* _Task directions_: Starting with the opening line of the entries below, transcribe each line exactly up to and including the one that has "## 📋 Details of Critical Path Tasks"; pictures are not copied.

##### Record extracts

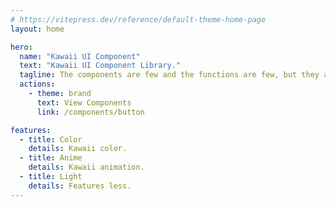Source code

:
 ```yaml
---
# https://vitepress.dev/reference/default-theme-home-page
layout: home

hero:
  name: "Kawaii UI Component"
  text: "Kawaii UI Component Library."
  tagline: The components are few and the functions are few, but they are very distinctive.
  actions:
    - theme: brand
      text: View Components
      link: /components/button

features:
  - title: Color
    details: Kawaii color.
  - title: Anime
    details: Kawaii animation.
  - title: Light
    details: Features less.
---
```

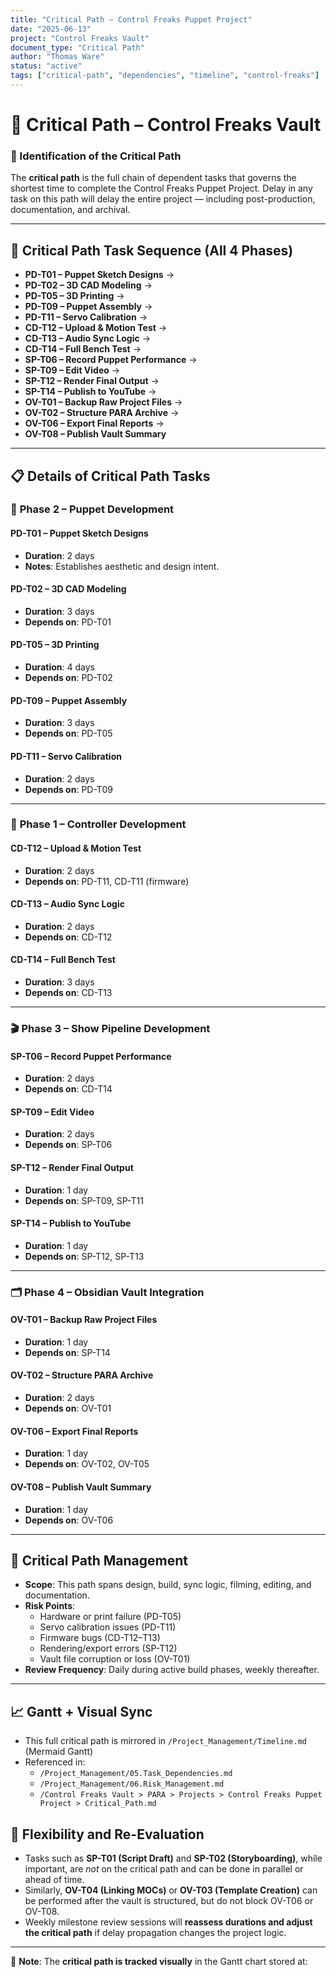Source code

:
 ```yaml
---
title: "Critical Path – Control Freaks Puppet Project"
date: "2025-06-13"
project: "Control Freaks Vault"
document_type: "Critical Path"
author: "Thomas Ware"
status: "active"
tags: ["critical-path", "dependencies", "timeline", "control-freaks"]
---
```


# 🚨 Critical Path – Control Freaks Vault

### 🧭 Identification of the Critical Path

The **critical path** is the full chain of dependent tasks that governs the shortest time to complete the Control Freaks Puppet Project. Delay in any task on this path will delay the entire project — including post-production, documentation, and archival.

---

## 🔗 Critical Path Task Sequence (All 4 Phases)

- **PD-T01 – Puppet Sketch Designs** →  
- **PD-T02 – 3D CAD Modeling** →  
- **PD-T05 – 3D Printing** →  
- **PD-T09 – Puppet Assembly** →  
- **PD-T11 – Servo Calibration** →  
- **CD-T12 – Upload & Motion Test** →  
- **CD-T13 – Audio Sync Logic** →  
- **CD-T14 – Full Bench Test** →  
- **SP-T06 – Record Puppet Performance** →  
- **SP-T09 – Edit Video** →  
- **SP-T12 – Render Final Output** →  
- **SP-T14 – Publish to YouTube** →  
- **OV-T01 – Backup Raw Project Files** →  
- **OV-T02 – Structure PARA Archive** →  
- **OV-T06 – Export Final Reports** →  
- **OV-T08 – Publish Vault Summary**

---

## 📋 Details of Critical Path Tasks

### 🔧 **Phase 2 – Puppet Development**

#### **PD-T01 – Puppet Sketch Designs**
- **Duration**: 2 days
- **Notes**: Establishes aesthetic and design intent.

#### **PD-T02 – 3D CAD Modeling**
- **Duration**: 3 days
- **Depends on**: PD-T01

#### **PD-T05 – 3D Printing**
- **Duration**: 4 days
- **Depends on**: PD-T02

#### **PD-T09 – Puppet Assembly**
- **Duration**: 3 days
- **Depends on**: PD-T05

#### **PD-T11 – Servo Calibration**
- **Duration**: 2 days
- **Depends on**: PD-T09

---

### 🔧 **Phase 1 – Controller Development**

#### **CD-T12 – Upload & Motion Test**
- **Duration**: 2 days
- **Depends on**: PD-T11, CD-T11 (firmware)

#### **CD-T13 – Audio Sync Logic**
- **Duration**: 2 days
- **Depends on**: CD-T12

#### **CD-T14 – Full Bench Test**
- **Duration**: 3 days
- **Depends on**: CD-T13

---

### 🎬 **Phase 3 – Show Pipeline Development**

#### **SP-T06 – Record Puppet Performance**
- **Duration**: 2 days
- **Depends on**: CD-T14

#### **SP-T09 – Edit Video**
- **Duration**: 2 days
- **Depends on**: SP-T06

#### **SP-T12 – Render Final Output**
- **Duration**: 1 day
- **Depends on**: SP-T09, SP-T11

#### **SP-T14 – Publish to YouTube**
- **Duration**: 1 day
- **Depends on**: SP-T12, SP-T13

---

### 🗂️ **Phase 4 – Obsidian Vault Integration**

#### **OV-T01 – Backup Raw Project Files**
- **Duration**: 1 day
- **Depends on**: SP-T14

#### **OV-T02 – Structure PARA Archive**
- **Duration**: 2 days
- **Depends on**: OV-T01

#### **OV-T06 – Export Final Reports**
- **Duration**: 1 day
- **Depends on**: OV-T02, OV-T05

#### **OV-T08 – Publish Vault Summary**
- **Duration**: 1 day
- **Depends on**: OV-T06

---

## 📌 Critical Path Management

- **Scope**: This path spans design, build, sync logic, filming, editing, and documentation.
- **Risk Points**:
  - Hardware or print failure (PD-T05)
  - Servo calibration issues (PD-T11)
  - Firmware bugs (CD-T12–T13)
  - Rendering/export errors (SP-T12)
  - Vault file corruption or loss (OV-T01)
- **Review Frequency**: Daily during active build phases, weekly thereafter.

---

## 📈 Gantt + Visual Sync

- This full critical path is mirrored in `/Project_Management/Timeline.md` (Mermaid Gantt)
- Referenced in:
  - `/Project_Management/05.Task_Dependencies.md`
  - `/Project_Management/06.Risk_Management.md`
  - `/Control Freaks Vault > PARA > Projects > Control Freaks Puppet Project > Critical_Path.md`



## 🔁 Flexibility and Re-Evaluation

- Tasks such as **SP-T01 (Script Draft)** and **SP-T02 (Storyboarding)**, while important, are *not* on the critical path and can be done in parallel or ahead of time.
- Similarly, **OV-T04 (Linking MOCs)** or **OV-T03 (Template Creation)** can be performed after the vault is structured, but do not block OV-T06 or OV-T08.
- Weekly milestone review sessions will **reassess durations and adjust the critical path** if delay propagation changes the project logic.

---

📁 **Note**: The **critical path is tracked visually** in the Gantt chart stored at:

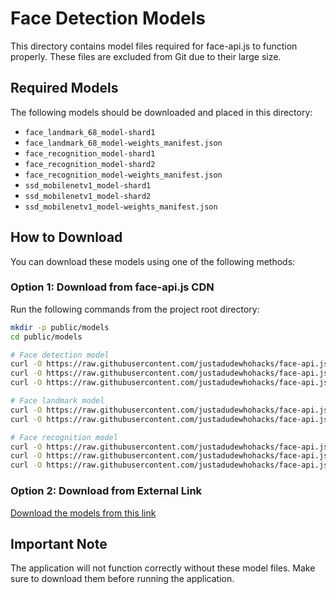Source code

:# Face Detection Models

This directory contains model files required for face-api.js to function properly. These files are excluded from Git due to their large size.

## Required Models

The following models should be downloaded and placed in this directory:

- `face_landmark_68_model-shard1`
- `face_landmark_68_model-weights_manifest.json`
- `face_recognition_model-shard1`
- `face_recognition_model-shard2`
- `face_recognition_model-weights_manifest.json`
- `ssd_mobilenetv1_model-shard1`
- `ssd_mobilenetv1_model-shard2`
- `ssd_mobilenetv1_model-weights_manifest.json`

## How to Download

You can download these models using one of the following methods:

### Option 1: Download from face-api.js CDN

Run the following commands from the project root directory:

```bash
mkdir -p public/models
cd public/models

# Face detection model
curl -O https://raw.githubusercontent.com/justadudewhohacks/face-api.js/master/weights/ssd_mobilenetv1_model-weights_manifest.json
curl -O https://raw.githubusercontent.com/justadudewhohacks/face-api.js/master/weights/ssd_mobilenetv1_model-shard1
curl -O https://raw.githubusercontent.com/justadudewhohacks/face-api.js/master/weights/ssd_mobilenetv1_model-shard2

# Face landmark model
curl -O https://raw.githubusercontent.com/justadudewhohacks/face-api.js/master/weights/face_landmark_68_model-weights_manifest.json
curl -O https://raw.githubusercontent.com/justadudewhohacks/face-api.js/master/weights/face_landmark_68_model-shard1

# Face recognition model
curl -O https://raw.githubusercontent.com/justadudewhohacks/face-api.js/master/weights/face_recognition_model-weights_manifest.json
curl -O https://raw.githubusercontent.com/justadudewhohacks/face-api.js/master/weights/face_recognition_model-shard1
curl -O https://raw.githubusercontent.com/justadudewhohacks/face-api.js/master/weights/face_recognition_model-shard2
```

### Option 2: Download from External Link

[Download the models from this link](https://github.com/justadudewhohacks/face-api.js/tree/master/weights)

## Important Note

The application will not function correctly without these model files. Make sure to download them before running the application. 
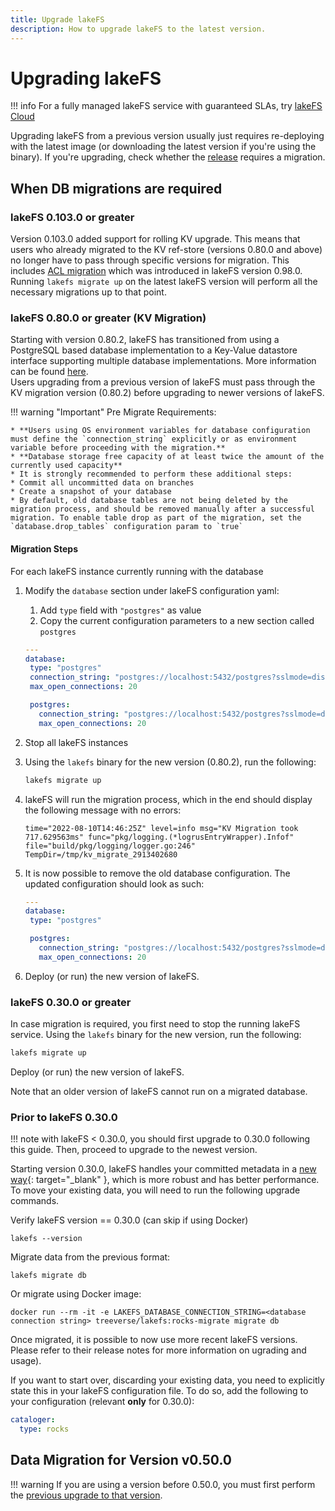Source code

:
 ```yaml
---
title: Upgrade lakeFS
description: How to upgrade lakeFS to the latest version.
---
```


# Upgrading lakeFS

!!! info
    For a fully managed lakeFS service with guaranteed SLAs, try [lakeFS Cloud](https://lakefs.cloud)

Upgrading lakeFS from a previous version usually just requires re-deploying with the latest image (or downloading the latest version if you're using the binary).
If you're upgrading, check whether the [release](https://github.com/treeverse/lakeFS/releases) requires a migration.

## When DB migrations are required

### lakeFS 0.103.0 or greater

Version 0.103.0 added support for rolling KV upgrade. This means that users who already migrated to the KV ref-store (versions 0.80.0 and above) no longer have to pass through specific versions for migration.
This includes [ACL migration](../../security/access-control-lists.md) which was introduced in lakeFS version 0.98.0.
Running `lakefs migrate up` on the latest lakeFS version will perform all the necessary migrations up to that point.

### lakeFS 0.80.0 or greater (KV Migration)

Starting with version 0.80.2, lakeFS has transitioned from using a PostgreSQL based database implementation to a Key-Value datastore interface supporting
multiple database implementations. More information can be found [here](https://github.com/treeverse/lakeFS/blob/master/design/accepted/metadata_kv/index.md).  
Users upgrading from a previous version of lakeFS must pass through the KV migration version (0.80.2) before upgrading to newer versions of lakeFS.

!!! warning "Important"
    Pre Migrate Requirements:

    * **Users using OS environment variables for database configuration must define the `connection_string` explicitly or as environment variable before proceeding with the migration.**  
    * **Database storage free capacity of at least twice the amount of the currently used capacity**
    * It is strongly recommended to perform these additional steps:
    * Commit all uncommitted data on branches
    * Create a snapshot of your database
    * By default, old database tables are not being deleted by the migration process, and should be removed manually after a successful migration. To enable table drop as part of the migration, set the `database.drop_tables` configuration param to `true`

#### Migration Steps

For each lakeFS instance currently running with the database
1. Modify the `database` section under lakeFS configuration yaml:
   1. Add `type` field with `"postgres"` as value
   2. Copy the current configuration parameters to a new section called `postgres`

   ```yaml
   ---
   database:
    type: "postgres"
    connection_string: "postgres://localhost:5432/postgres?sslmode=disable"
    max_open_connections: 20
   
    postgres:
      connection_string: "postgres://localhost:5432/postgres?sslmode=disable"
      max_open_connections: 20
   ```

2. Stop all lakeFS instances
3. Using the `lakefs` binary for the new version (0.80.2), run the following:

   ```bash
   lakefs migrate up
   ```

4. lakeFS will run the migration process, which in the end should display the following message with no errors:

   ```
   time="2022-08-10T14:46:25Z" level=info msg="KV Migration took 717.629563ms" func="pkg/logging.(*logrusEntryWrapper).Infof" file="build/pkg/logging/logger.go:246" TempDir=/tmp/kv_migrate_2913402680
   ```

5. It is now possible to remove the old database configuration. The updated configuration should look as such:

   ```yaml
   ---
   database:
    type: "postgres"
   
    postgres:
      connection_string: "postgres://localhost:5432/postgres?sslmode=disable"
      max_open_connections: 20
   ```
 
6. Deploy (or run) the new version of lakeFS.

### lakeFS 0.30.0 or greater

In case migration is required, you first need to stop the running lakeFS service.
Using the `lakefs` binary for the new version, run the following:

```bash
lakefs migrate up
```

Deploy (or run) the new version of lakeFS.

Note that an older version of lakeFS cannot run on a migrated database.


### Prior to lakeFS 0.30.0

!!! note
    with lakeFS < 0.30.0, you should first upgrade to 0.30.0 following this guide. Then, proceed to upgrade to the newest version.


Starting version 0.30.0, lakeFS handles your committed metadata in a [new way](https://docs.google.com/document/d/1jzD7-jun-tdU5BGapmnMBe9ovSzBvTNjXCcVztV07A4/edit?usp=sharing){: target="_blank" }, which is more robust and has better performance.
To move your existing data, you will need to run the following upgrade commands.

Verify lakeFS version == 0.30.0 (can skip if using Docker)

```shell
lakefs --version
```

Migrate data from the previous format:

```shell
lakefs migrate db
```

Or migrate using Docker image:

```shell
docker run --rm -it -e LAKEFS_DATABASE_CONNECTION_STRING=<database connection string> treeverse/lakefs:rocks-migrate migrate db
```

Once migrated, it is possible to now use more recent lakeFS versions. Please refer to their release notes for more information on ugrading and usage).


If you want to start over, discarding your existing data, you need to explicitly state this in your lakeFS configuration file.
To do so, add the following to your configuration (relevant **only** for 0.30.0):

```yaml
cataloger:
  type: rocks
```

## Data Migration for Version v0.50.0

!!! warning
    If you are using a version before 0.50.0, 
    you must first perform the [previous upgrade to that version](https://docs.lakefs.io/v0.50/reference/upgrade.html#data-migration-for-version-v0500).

##########

* _Result for this task_:
Source code

:
 ```yaml
---
# https://vitepress.dev/reference/default-theme-home-page
layout: home

hero:
  name: "Kawaii UI Component"
  text: "Kawaii UI Component Library."
  tagline: The components are few and the functions are few, but they are very distinctive.
  actions:
    - theme: brand
      text: View Components
      link: /components/button

features:
  - title: Color
    details: Kawaii color.
  - title: Anime
    details: Kawaii animation.
  - title: Light
    details: Features less.
---
```

Source code

:
 ```yaml
---
title: "Critical Path – Control Freaks Puppet Project"
date: "2025-06-13"
project: "Control Freaks Vault"
document_type: "Critical Path"
author: "Thomas Ware"
status: "active"
tags: ["critical-path", "dependencies", "timeline", "control-freaks"]
---
```


# 🚨 Critical Path – Control Freaks Vault

### 🧭 Identification of the Critical Path

The **critical path** is the full chain of dependent tasks that governs the shortest time to complete the Control Freaks Puppet Project. Delay in any task on this path will delay the entire project — including post-production, documentation, and archival.

---

## 🔗 Critical Path Task Sequence (All 4 Phases)

- **PD-T01 – Puppet Sketch Designs** →  
- **PD-T02 – 3D CAD Modeling** →  
- **PD-T05 – 3D Printing** →  
- **PD-T09 – Puppet Assembly** →  
- **PD-T11 – Servo Calibration** →  
- **CD-T12 – Upload & Motion Test** →  
- **CD-T13 – Audio Sync Logic** →  
- **CD-T14 – Full Bench Test** →  
- **SP-T06 – Record Puppet Performance** →  
- **SP-T09 – Edit Video** →  
- **SP-T12 – Render Final Output** →  
- **SP-T14 – Publish to YouTube** →  
- **OV-T01 – Backup Raw Project Files** →  
- **OV-T02 – Structure PARA Archive** →  
- **OV-T06 – Export Final Reports** →  
- **OV-T08 – Publish Vault Summary**

---

## 📋 Details of Critical Path Tasks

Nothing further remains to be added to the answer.